Walmart sues Eagle County, 31 other Colorado counties over valuation for property tax
Walmart is suing Eagle County and 31 other county governments in Colorado in an effort to reduce its property tax bills across the state.
The big-box retail giant’s parent company, Walmart Stores Inc., is suing half of Colorado’s 64 counties over what it deems to be an overvaluation by county assessors of equipment and personal property it uses at 95 of its Colorado retail locations, including the store at at 171 Yoder Ave. in Avon.
Walmart is the world’s largest company by total revenue with more than $514 billion made at over 11,000 stores, making $129 billion in gross profit last year.
The basic dispute hinges on whether county assessors across the state have been overvaluing the personal property at Walmart’s retail locations, resulting in larger tax bills based on those assessments.

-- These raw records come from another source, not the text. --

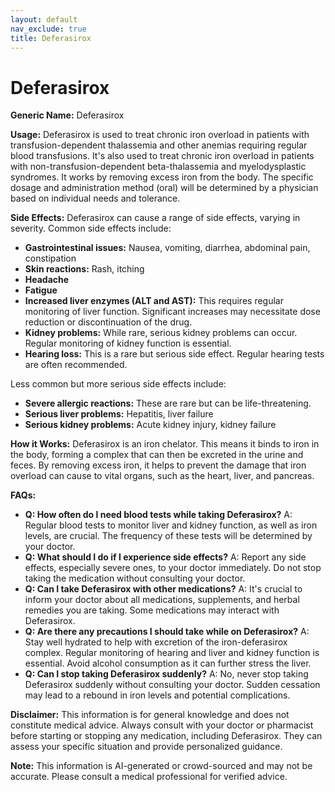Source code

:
 ```yaml
---
layout: default
nav_exclude: true
title: Deferasirox
---
```


# Deferasirox

**Generic Name:** Deferasirox

**Usage:** Deferasirox is used to treat chronic iron overload in patients with transfusion-dependent thalassemia and other anemias requiring regular blood transfusions.  It's also used to treat chronic iron overload in patients with non-transfusion-dependent beta-thalassemia and myelodysplastic syndromes.  It works by removing excess iron from the body.  The specific dosage and administration method (oral) will be determined by a physician based on individual needs and tolerance.

**Side Effects:**  Deferasirox can cause a range of side effects, varying in severity.  Common side effects include:

* **Gastrointestinal issues:** Nausea, vomiting, diarrhea, abdominal pain, constipation
* **Skin reactions:** Rash, itching
* **Headache**
* **Fatigue**
* **Increased liver enzymes (ALT and AST):**  This requires regular monitoring of liver function.  Significant increases may necessitate dose reduction or discontinuation of the drug.
* **Kidney problems:**  While rare, serious kidney problems can occur.  Regular monitoring of kidney function is essential.
* **Hearing loss:** This is a rare but serious side effect. Regular hearing tests are often recommended.


Less common but more serious side effects include:

* **Severe allergic reactions:**  These are rare but can be life-threatening.
* **Serious liver problems:** Hepatitis, liver failure
* **Serious kidney problems:**  Acute kidney injury, kidney failure


**How it Works:** Deferasirox is an iron chelator.  This means it binds to iron in the body, forming a complex that can then be excreted in the urine and feces.  By removing excess iron, it helps to prevent the damage that iron overload can cause to vital organs, such as the heart, liver, and pancreas.

**FAQs:**

* **Q: How often do I need blood tests while taking Deferasirox?** A: Regular blood tests to monitor liver and kidney function, as well as iron levels, are crucial. The frequency of these tests will be determined by your doctor.
* **Q: What should I do if I experience side effects?** A: Report any side effects, especially severe ones, to your doctor immediately.  Do not stop taking the medication without consulting your doctor.
* **Q: Can I take Deferasirox with other medications?** A:  It's crucial to inform your doctor about all medications, supplements, and herbal remedies you are taking.  Some medications may interact with Deferasirox.
* **Q:  Are there any precautions I should take while on Deferasirox?** A: Stay well hydrated to help with excretion of the iron-deferasirox complex.  Regular monitoring of hearing and liver and kidney function is essential.  Avoid alcohol consumption as it can further stress the liver.
* **Q: Can I stop taking Deferasirox suddenly?** A: No, never stop taking Deferasirox suddenly without consulting your doctor.  Sudden cessation may lead to a rebound in iron levels and potential complications.


**Disclaimer:** This information is for general knowledge and does not constitute medical advice.  Always consult with your doctor or pharmacist before starting or stopping any medication, including Deferasirox.  They can assess your specific situation and provide personalized guidance.


**Note:** This information is AI-generated or crowd-sourced and may not be accurate. Please consult a medical professional for verified advice.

That personal property includes items like check-out stands, refrigeration and food preparation equipment, automotive repair and warehouse equipment, shelving, light fixtures and other items the retailer uses in the normal course of business every day. Those are all items that add value to the property itself.

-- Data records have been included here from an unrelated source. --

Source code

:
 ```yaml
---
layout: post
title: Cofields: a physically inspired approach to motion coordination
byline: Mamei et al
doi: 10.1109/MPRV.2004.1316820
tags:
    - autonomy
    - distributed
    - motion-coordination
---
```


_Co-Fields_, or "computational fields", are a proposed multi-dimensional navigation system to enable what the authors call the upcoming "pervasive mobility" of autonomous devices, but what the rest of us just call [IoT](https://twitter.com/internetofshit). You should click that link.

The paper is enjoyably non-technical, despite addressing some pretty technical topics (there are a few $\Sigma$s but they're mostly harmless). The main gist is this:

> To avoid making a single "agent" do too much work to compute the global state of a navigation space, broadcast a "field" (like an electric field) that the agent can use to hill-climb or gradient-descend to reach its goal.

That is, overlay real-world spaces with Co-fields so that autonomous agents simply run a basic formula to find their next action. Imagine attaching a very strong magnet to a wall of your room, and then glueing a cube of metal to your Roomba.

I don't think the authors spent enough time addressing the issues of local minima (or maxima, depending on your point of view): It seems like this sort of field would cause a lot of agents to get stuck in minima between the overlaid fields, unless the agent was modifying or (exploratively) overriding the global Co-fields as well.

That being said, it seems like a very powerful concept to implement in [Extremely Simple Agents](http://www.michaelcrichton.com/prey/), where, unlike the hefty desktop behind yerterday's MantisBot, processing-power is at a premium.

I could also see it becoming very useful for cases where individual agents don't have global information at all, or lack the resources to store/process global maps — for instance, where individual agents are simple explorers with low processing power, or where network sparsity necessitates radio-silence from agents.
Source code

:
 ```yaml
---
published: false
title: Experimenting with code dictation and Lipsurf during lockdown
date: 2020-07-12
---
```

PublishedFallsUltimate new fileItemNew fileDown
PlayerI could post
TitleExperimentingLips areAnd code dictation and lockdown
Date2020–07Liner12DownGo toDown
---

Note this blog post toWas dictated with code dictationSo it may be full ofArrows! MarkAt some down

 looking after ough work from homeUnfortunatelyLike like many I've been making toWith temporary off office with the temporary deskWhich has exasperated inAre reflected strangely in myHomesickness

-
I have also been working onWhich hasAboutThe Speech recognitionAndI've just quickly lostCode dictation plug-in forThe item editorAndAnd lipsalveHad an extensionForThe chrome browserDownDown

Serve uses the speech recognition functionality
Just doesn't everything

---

In the complaint filed against the Summit County Board of Equalization on Sept. 4, Walmart’s attorney Brian Huebsch argued that Summit County does not properly assess the value of its personal property at its Frisco store. Huebsch and Walmart argue that the assessor needs to take other factors into consideration to make proper assessments.

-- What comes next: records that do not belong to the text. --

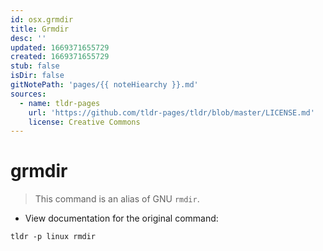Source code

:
 ```yaml
---
id: osx.grmdir
title: Grmdir
desc: ''
updated: 1669371655729
created: 1669371655729
stub: false
isDir: false
gitNotePath: 'pages/{{ noteHiearchy }}.md'
sources:
  - name: tldr-pages
    url: 'https://github.com/tldr-pages/tldr/blob/master/LICENSE.md'
    license: Creative Commons
---
```

# grmdir

> This command is an alias of GNU `rmdir`.

- View documentation for the original command:

`tldr -p linux rmdir`

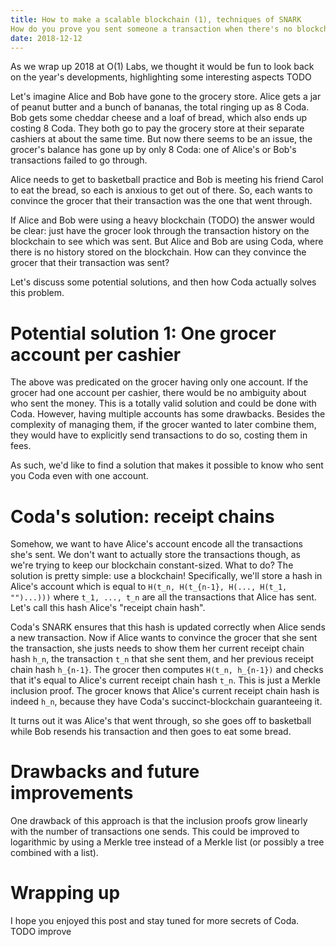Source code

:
 ```yaml
---
title: How to make a scalable blockchain (1), techniques of SNARK 
How do you prove you sent someone a transaction when there's no blockchain?
date: 2018-12-12
---
```


As we wrap up 2018 at O(1) Labs, we thought it would be fun to look back on
the year's developments, highlighting some interesting aspects TODO

Let's imagine Alice and Bob have gone to the grocery store. Alice gets a jar
of peanut butter and a bunch of bananas, the total ringing up as 8 Coda.
Bob gets some cheddar cheese and a loaf of bread, which also ends up costing
8 Coda. They both go to pay the grocery store at their separate cashiers at
about the same time. But now there seems to be an issue, the grocer's balance
has gone up by only 8 Coda: one of Alice's or Bob's transactions failed to go
through.

Alice needs to get to basketball practice and Bob is meeting his friend Carol to
eat the bread, so each is anxious to get out of there. So, each wants to convince
the grocer that their transaction was the one that went through.

If Alice and Bob were using a heavy blockchain (TODO) the answer would be clear: just have the grocer look
through the transaction history on the blockchain to see which was sent. But Alice
and Bob are using Coda, where there is no history stored on the blockchain. How can
they convince the grocer that their transaction was sent?

Let's discuss some potential solutions, and then how Coda actually solves this problem.

# Potential solution 1: One grocer account per cashier
The above was predicated on the grocer having only one account. If
the grocer had one account per cashier, there would be no ambiguity
about who sent the money. This is a totally valid solution and could
be done with Coda. However, having multiple accounts has some drawbacks.
Besides the complexity of managing them, if the grocer wanted to later
combine them, they would have to explicitly send transactions to do so,
costing them in fees.

As such, we'd like to find a solution that makes it possible to know who
sent you Coda even with one account.

# Coda's solution: receipt chains

Somehow, we want to have Alice's account encode all the transactions she's
sent. We don't want to actually store the transactions though, as we're
trying to keep our blockchain constant-sized. What to do? The solution
is pretty simple: use a blockchain! Specifically, we'll store a hash in
Alice's account which is equal to `H(t_n, H(t_{n-1}, H(..., H(t_1, "")...)))`
where `t_1, ..., t_n` are all the transactions that Alice has sent. Let's
call this hash Alice's "receipt chain hash".

Coda's SNARK ensures that this hash is updated correctly when Alice sends a new
transaction. Now if Alice wants to convince the grocer that she sent the
transaction, she justs needs to show them her current receipt chain hash `h_n`,
the transaction `t_n` that she sent them, and her previous receipt chain hash
`h_{n-1}`. The grocer then computes `H(t_n, h_{n-1})` and checks that it's
equal to Alice's current receipt chain hash `t_n`. This is just a Merkle
inclusion proof. The grocer knows that Alice's current receipt chain hash is indeed
`h_n`, because they have Coda's succinct-blockchain guaranteeing it.

It turns out it was Alice's that went through, so she goes off to basketball while
Bob resends his transaction and then goes to eat some bread.

# Drawbacks and future improvements

One drawback of this approach is that the inclusion proofs grow linearly with the
number of transactions one sends. This could be improved to logarithmic by using
a Merkle tree instead of a Merkle list (or possibly a tree combined with a list).

# Wrapping up

I hope you enjoyed this post and stay tuned for more secrets of Coda. TODO improve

Walmart argued that assessors need to take into consideration that its stores operate 18 to 24 hours a day, which makes the property depreciate in value faster than what the state and counties allow under the depreciation tables used to assess personal property value. That also means the retailer gets rid of used equipment faster, resulting in a lot of used equipment sold on the open market.
Walmart also argued that the “overwhelming number of store closures of Walmart’s competitors” in Colorado and across the U.S. is flooding the market for used equipment and fixtures, thereby lowering the resale value, and actual market value, of its own personal property.
Walmart argues the sales price it receives for used equipment is “a mere fraction” of the cost to replace those items, and the county assessors should take that lesser value into consideration when assessing personal property.
The attorney argues these factors create “external” factors that do not allow for the prerequisite “normal economic conditions” under which the market value for property value needs to be assessed, according to Colorado case law.
Summit County Assessor Frank Celico denied that the county engaged in any unfair assessment practices.
“Our assessments are fair and accurate, and we follow the law,” Celico said.
Before suing the counties individually, Walmart had already tried, and failed, to appeal its property assessment rates at the state level. The Colorado Board of Equalization, the state body which responds to appeals of property tax assessments to ensure fair assessment and taxation, denied Walmart’s petition in July.
By suing counties individually, Walmart is ostensibly trying to get at least one district court to issue a favorable ruling, which could then be used as precedent at other courts across the state.